La nuit s’achève. Je rentre à pied. S’il y a bien une chose qu’une serveuse sait faire, c’est marcher. Quant au risque d’agression nocturne, nous sommes dans le quartier de Bay Ridge à New York.
Un endroit plutôt tranquille bien plus similaire à Staten Island à quelques brassées en face, que le borough agité de Brooklyn dont il fait pourtant partie.
On a bien un caïd local ou plutôt avait. Il s’est fait buter en juin dernier. Dommage il était bien représentatif du quartier. Charles Higgins était un mick (gangster irlandais) alors que depuis de nombreuses années les italiens et les juifs mènent le jeu.
Higgins était en retard un peu comme notre architecture : des alignements de bâtiments se situant à mi-chemin entre le cottage et l’immeuble collectif, ne dépassant pas trois étages avec des petites boutiques au-rez-de-chaussée. C’est sûr qu’on est loin des hauts buildings de Manhattan.
Il me tarde d’être dans mon lit. Malgré mon état comateux je perçois sa présence. Peut-être à cause de ses bruits de pas, de son ombre, ou tout simplement parce que la rue est déserte ? Honnêtement je n’en sais rien. Tout comme j’ignore la raison pour laquelle je me retourne vers cette personne. Sans doute une sorte de réflexe. A peine j’effectue ce geste, que la silhouette s’engouffre dans une ruelle à proximité.
J’ai tout de même le temps d’apercevoir son pardessus. Ça me réveille. C’est le client aigri, qui m’a traité de brave fille !
Je recommence à avoir peur. J’ai déjà eu à faire à un maniaque de ce genre. Il vous matte parce que vous êtes présente, et cogite un peu trop dans sa tête. Peut-être est-ce plutôt moi, qui cogite un peu trop ?
Je continue mon chemin aux aguets, et m’en vais constater mon délire. En fait non je suis bel et bien suivi. Trop crevée pour réfléchir convenablement, je cherche un refuge à proximité.
Justement j’en vois une ébauche avec cette petite épicerie faisant nocturne. L’intérieur me fait douter. Eclairage faiblard, rayons presque vides, c’est vraiment ouvert ? Ah si il y a quelqu’un au comptoir.
Je ne sais pas trop, si je dois m’en réjouir. Un soupir associé à un regard harassé, ma visite ne lui fait pas plaisir. Pourquoi ? C’est la première fois que je le vois. Il y a des gens comme ça, qui n’aime pas l’humanité en général.

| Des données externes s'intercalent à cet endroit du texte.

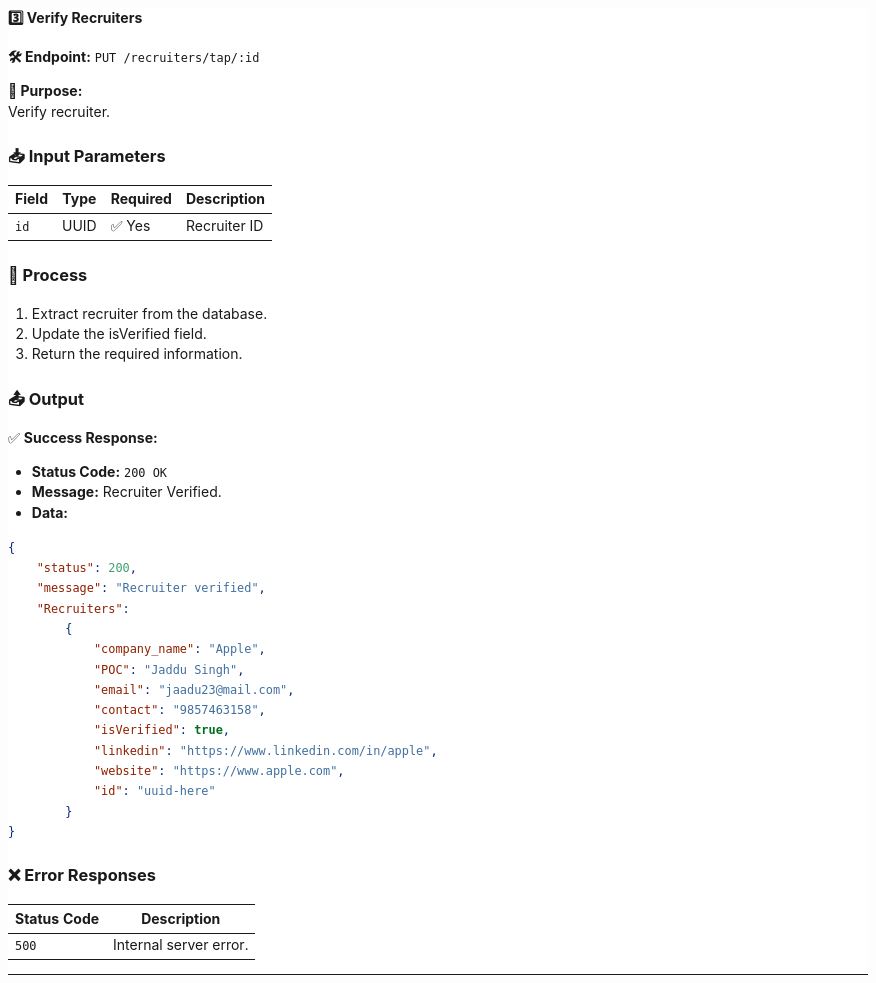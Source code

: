 
#### 3️⃣ Verify Recruiters

**🛠 Endpoint:** `PUT /recruiters/tap/:id`

**📌 Purpose:**\
Verify recruiter.

### 📥 Input Parameters

| Field | Type | Required | Description |
|-------|------|----------|-------------|
| `id`  | UUID | ✅ Yes    | Recruiter ID|

### 🔄 Process

1. Extract recruiter from the database.
2. Update the isVerified field.
3. Return the required information.

### 📤 Output

✅ **Success Response:**

- **Status Code:** `200 OK`
- **Message:** Recruiter Verified.
- **Data:**

```json
{
    "status": 200,
    "message": "Recruiter verified",
    "Recruiters":
        {
            "company_name": "Apple",
            "POC": "Jaddu Singh",
            "email": "jaadu23@mail.com",
            "contact": "9857463158",
            "isVerified": true,
            "linkedin": "https://www.linkedin.com/in/apple",
            "website": "https://www.apple.com",
            "id": "uuid-here"
        }
}
```

### ❌ Error Responses

| Status Code | Description            |
| ----------- | ---------------------- |
| `500`       | Internal server error. |

---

Vue que je suis là autant tenter de rester tout de même dans cette sécurité relative. Mes mots sortent alors péniblement de ma bouche.
« Je voudrais... »
« Vous en avez déjà eu assez. » Me coupe l’épicier avec un soupçon d’agacement dans la voix.
Ne parvenant pas à saisir l’allusion, je continue et finis par trouver une idée.
« ....téléphoner. »
Cette demande décrispe légèrement l’épicier.
« L’appareil est juste dans le fond à droite. »
N’étant pas en état de le faire je ne cherche pas à comprendre, et suis les indications. Effectivement il se trouve un téléphone dans un coin suffisamment isolé afin de préserver un minimum d’intimité.
Dans ce lieu restreint des relents de sueur et d’alcool me viennent au nez. Je réalise que ces odeurs viennent de moi, et comprend enfin la première réplique de l’épicier. Il me croyait en quête d’alcool.
Je m’égare. Cet appareil est censé me fournir de l’aide. J’y glisse une pièce avant de rester immobile. Qui puis-je contacter surtout à cette heure ? La police ? Vu mon travail je risque des embrouilles. Comment leur expliquer que je finisse si tard alors qu’officiellement je fais les chambres ? Sans parler de mon patron, qui risque de me prendre pour une balance.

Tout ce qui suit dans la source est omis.